### [PROBLEM]
From the entries below, determine the number of lines that contain "running". Give that number by itself.

Plain-text document sources

..............................

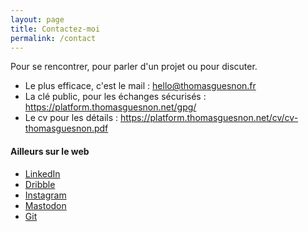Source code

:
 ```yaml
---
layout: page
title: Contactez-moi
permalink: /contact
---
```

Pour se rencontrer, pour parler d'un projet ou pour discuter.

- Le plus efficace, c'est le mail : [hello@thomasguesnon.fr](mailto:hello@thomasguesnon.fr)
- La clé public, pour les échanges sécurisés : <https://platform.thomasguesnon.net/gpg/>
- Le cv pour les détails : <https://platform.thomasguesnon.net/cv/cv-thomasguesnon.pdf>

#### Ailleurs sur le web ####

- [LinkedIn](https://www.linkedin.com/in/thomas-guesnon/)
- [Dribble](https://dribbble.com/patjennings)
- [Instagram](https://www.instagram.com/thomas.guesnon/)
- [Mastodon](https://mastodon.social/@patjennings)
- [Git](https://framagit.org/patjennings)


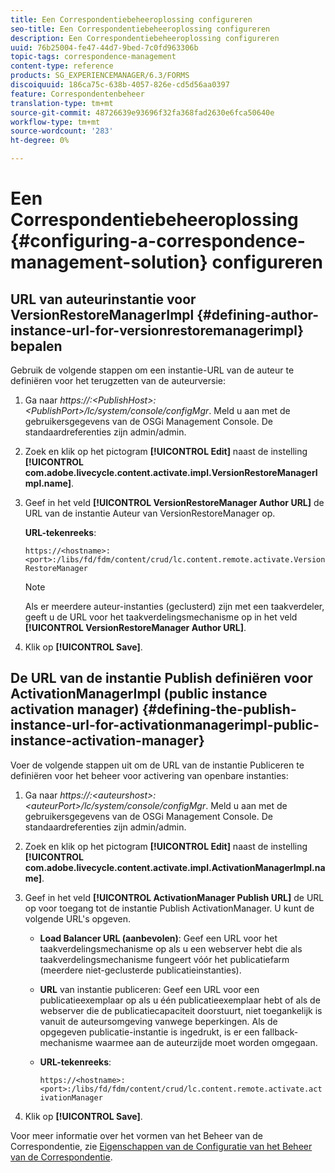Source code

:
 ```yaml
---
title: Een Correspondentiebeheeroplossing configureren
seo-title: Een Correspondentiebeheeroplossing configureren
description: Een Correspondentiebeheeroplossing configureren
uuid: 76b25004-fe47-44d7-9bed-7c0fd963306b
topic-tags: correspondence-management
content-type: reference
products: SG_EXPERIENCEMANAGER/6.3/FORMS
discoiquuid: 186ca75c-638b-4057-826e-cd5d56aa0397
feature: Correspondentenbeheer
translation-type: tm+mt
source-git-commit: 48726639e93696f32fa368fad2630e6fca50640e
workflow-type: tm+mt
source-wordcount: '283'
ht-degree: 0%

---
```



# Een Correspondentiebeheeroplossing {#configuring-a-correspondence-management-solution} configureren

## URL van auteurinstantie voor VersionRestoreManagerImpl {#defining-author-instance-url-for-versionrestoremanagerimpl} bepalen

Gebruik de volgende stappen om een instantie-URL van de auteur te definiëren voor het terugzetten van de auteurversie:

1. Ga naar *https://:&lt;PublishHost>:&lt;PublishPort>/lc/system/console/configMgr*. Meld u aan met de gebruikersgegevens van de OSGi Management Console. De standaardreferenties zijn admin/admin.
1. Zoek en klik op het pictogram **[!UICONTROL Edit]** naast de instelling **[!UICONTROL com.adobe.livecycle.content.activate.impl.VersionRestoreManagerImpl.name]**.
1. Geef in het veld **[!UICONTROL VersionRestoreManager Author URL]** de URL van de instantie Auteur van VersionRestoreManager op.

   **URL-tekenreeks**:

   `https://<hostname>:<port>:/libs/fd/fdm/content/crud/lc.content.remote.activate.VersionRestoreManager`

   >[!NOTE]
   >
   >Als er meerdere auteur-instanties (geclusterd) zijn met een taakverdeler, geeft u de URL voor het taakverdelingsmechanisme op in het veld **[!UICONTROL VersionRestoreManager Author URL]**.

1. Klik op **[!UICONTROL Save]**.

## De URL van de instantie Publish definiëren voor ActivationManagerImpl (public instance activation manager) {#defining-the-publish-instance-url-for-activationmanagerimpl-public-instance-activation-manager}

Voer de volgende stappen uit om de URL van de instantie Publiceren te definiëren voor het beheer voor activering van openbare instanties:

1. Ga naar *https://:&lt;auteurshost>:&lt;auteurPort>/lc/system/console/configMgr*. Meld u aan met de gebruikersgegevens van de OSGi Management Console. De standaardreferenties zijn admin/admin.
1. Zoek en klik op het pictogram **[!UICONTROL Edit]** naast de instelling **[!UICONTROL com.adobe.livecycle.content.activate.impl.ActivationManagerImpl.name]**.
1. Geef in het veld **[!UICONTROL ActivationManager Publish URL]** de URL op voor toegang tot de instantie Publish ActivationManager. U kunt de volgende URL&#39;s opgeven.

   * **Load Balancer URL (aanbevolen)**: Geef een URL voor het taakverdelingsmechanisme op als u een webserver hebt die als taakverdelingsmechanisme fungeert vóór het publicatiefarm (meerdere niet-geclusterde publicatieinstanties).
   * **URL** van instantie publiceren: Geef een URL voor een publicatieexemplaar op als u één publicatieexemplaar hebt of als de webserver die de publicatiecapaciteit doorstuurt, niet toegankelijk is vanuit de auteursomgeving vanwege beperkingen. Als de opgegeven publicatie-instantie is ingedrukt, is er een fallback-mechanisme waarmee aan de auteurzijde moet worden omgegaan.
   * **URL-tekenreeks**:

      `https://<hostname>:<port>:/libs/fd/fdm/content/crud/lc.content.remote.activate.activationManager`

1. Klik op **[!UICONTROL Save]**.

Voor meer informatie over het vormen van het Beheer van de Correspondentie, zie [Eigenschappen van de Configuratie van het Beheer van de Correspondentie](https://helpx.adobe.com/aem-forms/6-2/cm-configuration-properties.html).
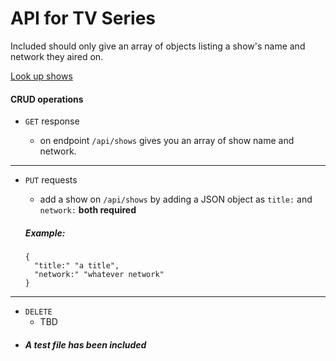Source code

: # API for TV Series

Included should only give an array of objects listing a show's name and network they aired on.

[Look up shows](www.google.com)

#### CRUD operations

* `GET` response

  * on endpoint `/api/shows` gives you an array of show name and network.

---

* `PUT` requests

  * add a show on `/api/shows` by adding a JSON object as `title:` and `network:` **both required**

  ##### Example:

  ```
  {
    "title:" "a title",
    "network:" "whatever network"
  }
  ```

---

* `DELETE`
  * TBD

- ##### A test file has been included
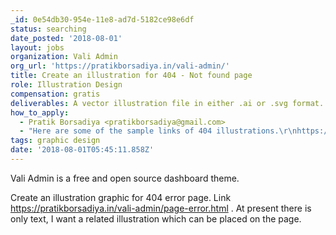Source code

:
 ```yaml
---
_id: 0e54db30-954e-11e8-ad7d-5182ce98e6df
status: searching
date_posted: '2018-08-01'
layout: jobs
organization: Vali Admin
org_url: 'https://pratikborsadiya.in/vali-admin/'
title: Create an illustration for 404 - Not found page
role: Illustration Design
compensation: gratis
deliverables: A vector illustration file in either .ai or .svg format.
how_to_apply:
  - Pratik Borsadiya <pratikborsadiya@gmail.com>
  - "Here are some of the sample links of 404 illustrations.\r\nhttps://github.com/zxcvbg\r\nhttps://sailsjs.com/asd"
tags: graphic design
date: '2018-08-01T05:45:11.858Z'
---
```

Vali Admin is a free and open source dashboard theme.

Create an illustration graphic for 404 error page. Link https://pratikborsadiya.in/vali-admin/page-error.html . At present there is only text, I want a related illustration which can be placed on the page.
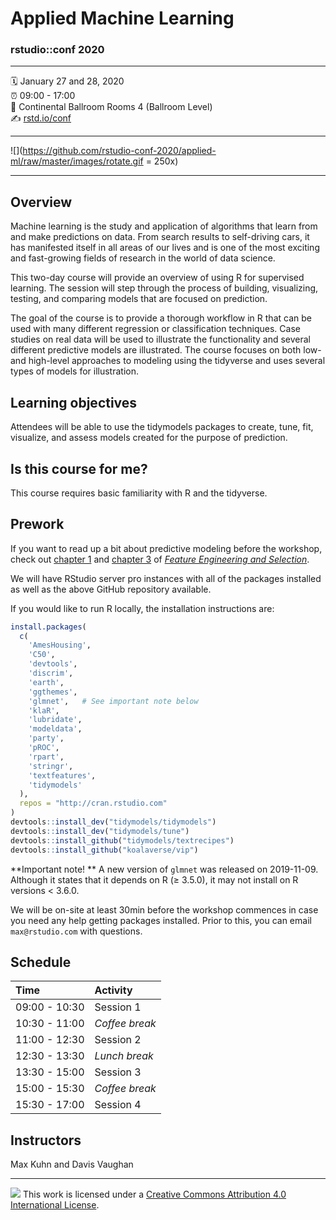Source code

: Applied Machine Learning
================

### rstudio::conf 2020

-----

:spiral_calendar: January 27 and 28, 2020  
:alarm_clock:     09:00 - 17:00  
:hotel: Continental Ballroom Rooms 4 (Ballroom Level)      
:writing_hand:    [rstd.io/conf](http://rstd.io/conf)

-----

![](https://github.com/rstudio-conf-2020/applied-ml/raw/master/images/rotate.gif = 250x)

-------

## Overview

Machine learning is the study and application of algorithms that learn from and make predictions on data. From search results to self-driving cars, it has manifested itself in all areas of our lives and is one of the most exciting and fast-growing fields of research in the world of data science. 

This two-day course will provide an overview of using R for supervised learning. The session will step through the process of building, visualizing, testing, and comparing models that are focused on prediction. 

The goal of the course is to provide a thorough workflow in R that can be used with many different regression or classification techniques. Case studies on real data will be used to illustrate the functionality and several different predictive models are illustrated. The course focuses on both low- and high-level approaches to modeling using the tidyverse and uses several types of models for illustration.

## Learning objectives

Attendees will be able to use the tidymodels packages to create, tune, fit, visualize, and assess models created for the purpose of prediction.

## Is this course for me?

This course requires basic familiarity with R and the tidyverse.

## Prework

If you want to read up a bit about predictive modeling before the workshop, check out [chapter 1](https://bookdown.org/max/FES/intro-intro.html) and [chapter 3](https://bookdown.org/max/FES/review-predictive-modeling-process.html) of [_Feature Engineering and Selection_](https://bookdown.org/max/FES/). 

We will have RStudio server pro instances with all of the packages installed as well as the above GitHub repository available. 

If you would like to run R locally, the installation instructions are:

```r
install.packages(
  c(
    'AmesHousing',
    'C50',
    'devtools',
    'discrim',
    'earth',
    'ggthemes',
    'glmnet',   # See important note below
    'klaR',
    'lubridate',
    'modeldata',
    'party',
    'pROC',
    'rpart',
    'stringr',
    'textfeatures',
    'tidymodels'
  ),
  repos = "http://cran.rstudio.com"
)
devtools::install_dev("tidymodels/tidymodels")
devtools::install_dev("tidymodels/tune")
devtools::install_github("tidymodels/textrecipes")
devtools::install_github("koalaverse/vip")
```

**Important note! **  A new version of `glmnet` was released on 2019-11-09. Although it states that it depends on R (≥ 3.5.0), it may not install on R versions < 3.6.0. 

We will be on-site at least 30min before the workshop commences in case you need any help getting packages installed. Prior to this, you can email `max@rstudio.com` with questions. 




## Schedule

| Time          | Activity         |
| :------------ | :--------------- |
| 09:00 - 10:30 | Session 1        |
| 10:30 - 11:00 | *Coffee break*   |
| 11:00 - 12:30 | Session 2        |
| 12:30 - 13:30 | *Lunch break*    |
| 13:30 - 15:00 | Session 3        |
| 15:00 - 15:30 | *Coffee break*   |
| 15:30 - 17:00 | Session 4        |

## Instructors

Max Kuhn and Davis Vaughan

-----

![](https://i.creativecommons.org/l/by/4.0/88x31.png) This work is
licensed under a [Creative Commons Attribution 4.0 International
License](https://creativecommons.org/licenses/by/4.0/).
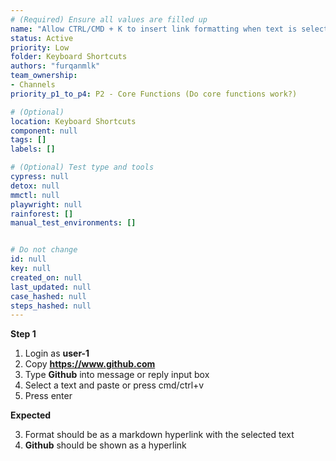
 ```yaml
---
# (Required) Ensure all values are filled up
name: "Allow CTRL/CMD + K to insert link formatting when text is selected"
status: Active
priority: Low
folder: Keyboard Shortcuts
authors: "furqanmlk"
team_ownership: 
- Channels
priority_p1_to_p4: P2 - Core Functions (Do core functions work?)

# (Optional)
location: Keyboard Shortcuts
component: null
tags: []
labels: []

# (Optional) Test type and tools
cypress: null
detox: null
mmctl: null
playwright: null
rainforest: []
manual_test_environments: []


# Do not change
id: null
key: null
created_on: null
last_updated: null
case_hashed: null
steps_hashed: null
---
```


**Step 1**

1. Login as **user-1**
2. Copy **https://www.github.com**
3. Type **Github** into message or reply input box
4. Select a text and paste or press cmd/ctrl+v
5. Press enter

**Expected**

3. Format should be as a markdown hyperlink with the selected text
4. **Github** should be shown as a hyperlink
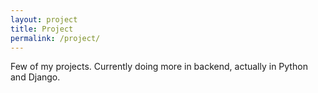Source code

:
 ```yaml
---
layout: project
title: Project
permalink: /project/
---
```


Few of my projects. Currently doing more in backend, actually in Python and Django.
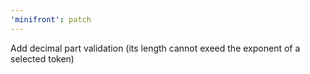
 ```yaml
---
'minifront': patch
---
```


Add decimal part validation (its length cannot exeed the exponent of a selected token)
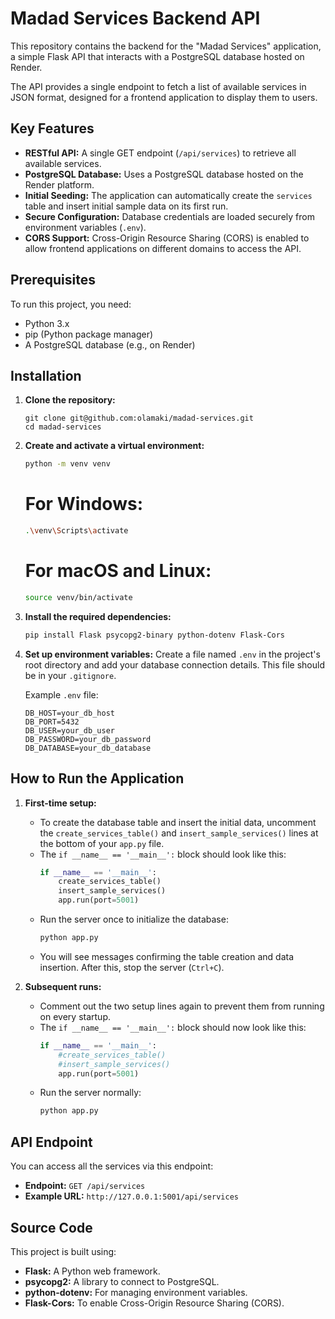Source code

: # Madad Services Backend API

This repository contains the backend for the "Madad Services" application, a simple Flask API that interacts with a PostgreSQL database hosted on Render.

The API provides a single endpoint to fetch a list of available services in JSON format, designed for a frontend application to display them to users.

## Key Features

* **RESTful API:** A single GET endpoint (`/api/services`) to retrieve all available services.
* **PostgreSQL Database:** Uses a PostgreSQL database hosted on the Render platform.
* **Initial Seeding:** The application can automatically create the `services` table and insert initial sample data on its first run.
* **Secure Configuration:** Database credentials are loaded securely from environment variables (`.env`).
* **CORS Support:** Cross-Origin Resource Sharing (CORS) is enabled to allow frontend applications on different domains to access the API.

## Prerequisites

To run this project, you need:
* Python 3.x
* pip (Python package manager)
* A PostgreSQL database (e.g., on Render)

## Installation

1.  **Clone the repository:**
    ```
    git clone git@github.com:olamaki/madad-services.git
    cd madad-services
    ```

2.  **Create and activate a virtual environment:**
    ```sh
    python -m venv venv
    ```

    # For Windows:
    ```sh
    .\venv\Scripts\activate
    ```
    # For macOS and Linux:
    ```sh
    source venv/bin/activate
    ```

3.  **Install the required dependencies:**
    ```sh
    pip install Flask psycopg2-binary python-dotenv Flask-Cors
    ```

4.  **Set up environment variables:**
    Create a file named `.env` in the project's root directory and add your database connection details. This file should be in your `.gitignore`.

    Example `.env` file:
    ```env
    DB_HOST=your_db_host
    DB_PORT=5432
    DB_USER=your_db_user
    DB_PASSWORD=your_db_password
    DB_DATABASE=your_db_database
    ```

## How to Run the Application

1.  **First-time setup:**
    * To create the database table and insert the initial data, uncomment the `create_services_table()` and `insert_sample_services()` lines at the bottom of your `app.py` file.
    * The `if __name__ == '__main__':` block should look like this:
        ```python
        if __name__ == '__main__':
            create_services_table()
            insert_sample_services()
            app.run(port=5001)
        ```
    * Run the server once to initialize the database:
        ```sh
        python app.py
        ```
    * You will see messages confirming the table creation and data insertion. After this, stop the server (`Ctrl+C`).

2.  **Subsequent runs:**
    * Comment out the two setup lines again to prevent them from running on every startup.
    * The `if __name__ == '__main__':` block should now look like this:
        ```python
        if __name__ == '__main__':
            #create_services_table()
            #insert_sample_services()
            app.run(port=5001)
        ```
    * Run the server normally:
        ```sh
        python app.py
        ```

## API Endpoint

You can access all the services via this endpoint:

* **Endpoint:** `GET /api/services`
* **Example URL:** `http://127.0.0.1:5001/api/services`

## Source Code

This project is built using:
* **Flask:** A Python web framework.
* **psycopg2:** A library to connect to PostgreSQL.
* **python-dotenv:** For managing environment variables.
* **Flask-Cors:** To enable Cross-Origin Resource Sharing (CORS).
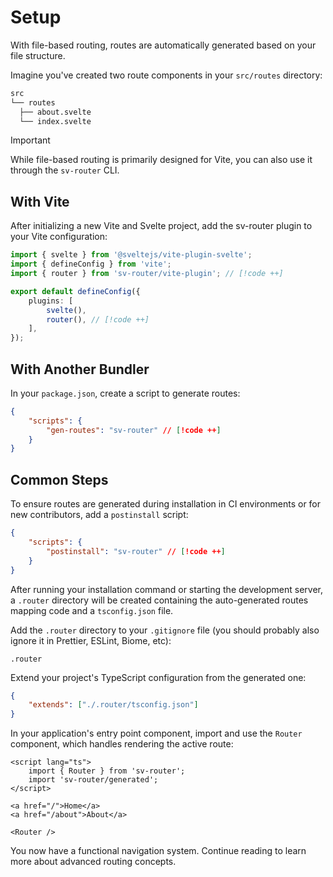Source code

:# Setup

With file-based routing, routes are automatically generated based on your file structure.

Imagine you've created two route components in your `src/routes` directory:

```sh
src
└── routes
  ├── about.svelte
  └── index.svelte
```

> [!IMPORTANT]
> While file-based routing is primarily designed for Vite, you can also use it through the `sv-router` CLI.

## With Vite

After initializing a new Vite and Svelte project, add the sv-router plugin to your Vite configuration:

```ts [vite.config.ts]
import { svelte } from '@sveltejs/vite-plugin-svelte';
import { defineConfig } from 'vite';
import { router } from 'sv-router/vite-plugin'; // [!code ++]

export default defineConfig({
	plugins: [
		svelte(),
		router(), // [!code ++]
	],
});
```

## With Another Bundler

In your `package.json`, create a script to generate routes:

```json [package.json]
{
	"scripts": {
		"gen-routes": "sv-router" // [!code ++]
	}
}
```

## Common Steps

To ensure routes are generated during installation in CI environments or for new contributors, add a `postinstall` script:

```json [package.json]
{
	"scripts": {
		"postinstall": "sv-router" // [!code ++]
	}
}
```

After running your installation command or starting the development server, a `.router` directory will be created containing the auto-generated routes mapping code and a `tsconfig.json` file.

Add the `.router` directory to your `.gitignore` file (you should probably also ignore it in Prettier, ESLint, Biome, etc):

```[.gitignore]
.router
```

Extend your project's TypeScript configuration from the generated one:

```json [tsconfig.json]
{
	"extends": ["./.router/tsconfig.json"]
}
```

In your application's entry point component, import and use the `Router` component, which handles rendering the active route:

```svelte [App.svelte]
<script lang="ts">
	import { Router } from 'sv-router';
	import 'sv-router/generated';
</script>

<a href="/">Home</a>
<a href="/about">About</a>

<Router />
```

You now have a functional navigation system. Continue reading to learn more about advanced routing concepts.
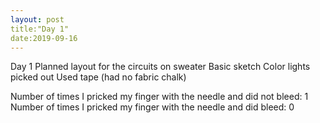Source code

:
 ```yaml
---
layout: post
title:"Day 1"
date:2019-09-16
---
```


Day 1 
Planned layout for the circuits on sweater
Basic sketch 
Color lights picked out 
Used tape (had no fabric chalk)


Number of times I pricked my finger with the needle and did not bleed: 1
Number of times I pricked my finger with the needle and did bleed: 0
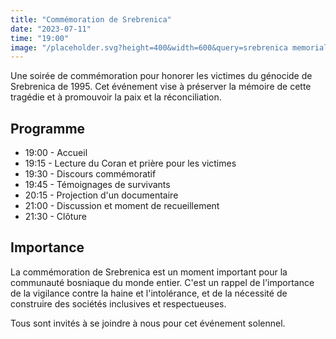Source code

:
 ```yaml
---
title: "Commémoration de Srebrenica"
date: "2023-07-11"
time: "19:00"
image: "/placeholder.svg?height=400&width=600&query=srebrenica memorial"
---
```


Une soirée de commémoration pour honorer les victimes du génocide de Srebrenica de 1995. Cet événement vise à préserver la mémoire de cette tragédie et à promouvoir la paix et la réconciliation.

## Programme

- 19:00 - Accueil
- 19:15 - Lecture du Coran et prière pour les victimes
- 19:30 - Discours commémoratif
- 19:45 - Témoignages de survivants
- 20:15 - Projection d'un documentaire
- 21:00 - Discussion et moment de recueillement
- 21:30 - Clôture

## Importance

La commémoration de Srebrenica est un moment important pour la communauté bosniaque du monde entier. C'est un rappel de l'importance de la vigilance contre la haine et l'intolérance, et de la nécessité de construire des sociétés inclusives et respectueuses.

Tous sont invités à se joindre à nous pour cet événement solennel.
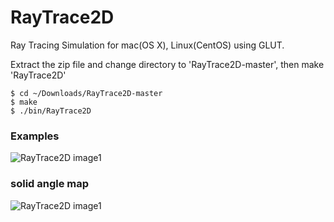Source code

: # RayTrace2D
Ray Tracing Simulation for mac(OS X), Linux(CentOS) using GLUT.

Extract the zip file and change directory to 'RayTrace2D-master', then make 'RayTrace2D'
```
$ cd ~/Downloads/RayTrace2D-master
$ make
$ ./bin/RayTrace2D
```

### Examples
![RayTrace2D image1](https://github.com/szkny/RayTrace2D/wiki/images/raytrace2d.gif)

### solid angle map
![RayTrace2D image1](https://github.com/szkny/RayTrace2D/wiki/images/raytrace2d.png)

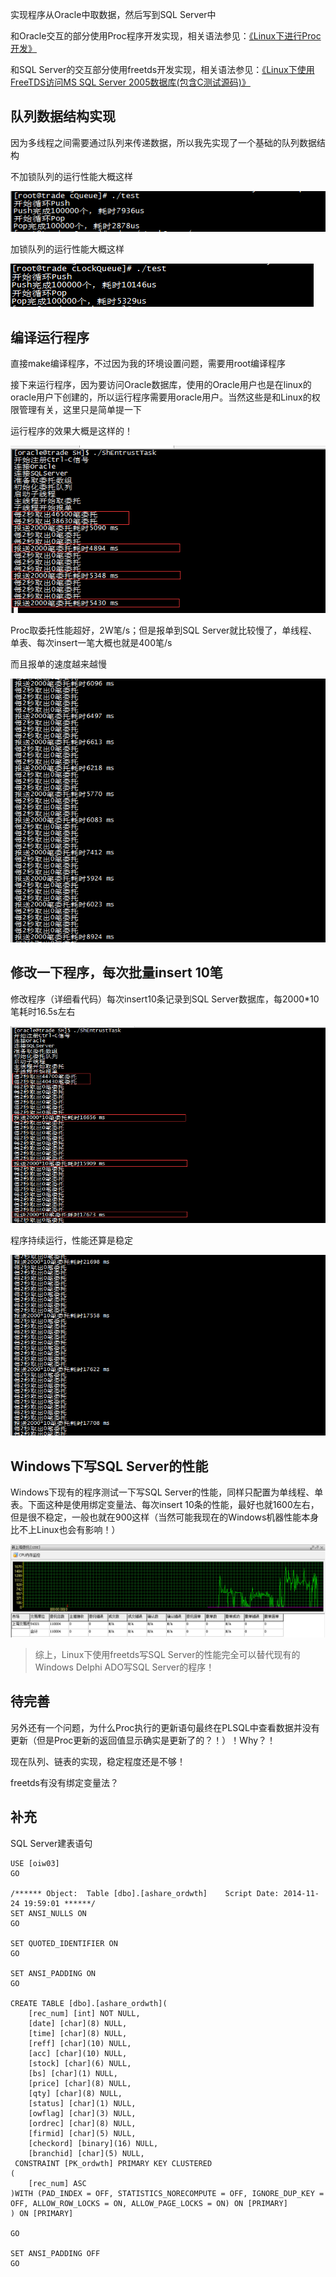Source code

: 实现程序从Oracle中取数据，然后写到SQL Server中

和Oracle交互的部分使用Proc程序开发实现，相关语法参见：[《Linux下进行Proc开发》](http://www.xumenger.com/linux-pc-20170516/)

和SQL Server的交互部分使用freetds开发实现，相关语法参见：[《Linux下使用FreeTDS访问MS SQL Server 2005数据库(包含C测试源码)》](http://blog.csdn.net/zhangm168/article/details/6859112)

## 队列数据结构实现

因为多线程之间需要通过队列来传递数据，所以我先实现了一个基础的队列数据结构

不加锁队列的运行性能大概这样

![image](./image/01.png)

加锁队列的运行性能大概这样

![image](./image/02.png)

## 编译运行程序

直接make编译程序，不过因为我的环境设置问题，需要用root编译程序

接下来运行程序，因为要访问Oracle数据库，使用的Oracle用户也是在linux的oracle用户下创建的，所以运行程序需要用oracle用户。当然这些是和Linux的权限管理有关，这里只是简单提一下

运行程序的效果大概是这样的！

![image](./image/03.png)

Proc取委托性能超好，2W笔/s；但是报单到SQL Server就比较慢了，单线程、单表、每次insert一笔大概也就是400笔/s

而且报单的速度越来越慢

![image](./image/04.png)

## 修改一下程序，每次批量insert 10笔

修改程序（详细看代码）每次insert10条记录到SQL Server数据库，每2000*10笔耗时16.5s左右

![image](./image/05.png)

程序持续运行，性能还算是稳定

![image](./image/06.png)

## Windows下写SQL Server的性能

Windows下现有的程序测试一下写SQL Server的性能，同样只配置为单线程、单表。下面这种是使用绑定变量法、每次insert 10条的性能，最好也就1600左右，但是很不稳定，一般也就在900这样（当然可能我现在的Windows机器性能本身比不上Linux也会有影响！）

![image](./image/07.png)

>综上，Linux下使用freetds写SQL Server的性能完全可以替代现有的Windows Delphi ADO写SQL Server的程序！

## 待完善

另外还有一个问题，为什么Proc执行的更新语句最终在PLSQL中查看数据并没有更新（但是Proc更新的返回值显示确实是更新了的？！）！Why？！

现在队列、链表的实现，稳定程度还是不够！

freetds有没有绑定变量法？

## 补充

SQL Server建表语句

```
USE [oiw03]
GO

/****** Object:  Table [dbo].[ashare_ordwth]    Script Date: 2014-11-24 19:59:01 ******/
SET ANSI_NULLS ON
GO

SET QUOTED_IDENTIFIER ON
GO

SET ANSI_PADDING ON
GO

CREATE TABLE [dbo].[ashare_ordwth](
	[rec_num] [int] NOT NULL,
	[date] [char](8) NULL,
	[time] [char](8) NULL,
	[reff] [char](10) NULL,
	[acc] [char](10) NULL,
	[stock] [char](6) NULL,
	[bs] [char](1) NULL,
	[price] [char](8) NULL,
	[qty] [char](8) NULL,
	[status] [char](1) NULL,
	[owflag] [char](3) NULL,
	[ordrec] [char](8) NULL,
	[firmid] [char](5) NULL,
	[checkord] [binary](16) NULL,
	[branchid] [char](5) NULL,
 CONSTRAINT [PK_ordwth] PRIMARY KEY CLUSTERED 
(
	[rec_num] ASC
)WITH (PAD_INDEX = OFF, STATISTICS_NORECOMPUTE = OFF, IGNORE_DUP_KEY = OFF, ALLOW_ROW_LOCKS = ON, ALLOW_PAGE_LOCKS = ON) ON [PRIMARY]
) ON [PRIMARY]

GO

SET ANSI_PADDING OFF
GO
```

..............................

### [EXPECTED OUTPUT]
2